Your HIGH5 test results are designed to be clear, practical, and immediately useful—not abstract or overly technical. Instead of long personality descriptions, you receive insights you can apply right away.
Here’s what you can expect:
Your Top 5 strengths: The core of your results is a personalized list of your five strongest strengths—the areas where you naturally perform best and gain energy.
Clear strength explanations: Each strength comes with easy-to-understand descriptions that explain how it typically shows up in everyday situations, especially at work and in collaboration.
Practical application tips: You’ll receive guidance on how to use each strength more intentionally in areas like teamwork, career planning, communication, and performance.
Strength domains overview: Your strengths are grouped into broader domains (such as Executing, Thinking, Communicating, and Relating), helping you understand how you create value, not just what you’re good at.
Personalized insights: The results show how your strengths interact with one another, giving you a more complete picture of your natural working style.
Shareable and easy to revisit: Your report is available online, making it easy to revisit your strengths, share them with a manager or team, and use them as a reference for development conversations.

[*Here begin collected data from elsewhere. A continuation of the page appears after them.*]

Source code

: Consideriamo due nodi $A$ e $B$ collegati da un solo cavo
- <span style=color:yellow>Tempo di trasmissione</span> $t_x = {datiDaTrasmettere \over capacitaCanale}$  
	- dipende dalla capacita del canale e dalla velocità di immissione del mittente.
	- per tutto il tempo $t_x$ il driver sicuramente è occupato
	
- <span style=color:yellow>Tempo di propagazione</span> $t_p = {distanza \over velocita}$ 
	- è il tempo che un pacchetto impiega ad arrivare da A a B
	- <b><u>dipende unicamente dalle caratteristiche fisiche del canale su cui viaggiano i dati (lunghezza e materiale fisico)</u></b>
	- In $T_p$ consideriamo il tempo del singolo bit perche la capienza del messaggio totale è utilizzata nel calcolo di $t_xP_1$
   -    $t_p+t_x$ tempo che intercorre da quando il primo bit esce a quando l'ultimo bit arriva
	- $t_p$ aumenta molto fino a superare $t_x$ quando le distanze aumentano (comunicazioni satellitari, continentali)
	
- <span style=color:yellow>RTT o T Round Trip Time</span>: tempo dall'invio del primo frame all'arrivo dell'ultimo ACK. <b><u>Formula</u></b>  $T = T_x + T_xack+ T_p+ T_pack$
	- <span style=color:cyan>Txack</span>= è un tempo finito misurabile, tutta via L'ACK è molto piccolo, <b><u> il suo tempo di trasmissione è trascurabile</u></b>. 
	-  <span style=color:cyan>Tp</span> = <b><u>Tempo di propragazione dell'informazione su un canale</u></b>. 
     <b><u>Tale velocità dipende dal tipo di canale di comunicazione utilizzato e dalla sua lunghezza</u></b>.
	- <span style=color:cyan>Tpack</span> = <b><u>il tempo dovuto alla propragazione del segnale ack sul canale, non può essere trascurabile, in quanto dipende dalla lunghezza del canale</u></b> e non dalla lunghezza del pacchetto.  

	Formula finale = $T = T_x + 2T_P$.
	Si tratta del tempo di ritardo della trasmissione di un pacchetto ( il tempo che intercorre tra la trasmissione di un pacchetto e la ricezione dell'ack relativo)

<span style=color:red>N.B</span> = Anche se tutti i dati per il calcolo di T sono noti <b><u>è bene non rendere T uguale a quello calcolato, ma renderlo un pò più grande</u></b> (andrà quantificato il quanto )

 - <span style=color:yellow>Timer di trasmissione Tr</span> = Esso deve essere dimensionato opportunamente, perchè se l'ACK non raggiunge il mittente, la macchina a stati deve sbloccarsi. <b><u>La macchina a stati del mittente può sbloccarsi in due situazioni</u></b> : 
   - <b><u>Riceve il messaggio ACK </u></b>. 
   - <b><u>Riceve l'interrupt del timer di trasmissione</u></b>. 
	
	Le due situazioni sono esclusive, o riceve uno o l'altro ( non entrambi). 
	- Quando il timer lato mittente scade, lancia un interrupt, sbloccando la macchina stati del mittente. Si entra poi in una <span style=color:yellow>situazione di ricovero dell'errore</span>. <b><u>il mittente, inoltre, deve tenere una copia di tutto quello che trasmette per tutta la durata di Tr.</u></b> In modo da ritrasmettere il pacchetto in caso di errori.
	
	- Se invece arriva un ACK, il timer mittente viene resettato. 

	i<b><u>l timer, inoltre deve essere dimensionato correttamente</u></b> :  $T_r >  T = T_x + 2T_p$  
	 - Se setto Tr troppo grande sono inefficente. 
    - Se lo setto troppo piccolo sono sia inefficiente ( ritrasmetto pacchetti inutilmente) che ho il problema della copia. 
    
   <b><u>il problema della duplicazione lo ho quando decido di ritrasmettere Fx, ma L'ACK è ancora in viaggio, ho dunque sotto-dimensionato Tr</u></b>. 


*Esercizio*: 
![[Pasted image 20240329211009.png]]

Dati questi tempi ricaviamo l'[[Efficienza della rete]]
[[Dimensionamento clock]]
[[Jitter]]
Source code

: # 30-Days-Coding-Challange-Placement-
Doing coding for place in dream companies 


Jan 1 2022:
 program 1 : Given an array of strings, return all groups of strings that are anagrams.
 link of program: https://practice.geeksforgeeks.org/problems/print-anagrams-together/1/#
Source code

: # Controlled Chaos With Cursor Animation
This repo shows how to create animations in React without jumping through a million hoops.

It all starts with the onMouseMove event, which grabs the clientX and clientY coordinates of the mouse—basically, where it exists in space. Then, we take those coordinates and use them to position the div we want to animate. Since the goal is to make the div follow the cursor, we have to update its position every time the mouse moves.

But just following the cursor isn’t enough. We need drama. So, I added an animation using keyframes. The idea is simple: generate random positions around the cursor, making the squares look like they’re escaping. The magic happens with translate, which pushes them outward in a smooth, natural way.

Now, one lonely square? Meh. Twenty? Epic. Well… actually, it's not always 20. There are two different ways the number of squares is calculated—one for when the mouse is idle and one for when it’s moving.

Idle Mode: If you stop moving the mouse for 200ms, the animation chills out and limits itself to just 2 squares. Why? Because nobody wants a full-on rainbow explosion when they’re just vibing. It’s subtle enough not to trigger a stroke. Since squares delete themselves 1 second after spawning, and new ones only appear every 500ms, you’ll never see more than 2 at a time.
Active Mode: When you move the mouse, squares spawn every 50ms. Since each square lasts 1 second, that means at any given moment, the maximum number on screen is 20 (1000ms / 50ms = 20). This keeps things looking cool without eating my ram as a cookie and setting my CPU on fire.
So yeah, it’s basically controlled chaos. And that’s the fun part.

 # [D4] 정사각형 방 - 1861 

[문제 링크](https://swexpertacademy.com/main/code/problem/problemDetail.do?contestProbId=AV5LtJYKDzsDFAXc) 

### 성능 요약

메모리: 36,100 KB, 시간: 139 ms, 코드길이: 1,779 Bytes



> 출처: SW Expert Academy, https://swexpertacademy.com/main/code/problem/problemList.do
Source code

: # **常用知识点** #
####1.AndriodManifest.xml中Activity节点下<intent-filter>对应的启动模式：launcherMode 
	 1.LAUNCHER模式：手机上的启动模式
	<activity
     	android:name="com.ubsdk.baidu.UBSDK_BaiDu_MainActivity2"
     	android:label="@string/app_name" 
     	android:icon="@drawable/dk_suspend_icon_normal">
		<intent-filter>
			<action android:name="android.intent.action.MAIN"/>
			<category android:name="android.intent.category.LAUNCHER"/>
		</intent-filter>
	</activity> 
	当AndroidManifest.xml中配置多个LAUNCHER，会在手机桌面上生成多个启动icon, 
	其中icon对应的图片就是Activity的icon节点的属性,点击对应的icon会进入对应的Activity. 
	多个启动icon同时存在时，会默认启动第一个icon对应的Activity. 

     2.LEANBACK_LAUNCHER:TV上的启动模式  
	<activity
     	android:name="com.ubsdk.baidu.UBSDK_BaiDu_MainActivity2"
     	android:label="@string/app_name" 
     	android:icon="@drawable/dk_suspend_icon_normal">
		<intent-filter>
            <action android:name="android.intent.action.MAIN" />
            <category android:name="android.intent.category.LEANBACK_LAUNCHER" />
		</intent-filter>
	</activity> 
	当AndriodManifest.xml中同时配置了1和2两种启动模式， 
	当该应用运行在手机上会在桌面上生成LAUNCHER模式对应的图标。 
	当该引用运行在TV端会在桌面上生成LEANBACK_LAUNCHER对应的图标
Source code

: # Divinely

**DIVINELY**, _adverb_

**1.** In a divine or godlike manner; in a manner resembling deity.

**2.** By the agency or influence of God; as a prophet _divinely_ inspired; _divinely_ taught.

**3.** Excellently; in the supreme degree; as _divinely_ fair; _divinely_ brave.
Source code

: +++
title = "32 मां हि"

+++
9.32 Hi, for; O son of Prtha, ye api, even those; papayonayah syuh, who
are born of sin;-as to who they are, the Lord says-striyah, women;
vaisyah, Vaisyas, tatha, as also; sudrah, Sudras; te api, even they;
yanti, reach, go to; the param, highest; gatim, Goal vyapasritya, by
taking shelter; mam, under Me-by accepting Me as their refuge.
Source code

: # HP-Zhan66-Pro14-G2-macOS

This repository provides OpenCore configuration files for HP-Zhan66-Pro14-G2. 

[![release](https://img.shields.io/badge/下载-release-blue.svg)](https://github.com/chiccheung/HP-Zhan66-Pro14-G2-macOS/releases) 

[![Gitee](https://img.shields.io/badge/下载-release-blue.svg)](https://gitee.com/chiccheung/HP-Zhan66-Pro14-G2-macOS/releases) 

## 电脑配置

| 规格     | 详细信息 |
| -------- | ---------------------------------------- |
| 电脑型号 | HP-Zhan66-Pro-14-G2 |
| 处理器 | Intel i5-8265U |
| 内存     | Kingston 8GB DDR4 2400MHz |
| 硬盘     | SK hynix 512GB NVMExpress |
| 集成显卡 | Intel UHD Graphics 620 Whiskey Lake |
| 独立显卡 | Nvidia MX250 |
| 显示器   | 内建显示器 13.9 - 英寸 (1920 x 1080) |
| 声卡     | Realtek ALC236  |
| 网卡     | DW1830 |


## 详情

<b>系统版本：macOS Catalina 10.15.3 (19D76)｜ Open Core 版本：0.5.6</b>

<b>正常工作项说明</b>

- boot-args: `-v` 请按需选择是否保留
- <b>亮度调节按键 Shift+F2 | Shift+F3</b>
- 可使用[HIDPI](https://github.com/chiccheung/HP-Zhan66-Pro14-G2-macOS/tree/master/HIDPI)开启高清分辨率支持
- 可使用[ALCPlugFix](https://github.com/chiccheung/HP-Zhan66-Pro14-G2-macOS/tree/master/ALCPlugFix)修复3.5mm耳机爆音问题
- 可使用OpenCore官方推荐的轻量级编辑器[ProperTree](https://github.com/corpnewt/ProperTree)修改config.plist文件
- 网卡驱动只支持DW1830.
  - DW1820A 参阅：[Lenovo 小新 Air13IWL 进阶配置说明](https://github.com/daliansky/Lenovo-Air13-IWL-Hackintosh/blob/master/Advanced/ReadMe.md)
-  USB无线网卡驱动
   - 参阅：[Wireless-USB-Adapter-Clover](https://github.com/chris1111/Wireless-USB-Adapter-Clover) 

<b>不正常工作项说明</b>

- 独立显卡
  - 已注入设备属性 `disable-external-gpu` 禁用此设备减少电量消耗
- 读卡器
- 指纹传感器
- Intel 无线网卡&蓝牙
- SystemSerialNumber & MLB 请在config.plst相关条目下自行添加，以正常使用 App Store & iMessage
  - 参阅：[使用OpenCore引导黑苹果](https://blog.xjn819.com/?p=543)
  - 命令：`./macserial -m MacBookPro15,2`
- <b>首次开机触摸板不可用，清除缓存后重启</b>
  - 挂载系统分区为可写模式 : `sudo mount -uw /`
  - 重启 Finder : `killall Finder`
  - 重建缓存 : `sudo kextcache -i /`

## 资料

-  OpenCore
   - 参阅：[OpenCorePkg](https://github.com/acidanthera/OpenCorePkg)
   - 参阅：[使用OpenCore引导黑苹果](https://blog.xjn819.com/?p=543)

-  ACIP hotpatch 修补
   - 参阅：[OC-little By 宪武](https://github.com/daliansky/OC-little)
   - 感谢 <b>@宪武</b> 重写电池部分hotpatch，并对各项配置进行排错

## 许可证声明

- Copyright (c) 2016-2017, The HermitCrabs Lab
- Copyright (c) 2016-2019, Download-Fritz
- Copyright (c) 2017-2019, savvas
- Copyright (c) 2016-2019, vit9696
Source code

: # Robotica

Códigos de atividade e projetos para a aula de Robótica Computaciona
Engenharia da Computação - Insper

Your strengths report is most effective when you actively apply it in real-life situations. Instead of treating it as a static result, use it as a guide for decisions, communication, and long-term growth.
On Your CV and Resume
Use your strengths to support your experience, not replace it. Rather than listing strengths as labels, integrate them into achievement-focused statements that show how you deliver results.
For Job Interviews
Strengths give you a confident, structured way to answer common interview questions such as “What are your strengths?” or “How do you work with others?” Use specific examples that show your strengths in action.
For Career Development and Job Satisfaction
When your role aligns with your strengths, work feels more engaging and sustainable. Use your report to identify which tasks energize you most and where you perform best. Over time, you can seek responsibilities, projects, or roles that allow you to use those strengths more often.
For Career Change
A strengths report is especially useful during career transitions. Instead of focusing only on past job titles or skills, you can identify transferable strengths that apply across industries.
This makes it easier to explore new career paths with confidence and explain your value, even when changing fields.
For Personal Growth and Self-Understanding
Strengths-based insights improve self-awareness by helping you understand why certain activities feel natural while others feel draining. This awareness supports better decision-making, healthier boundaries, and more intentional growth, both professionally and personally.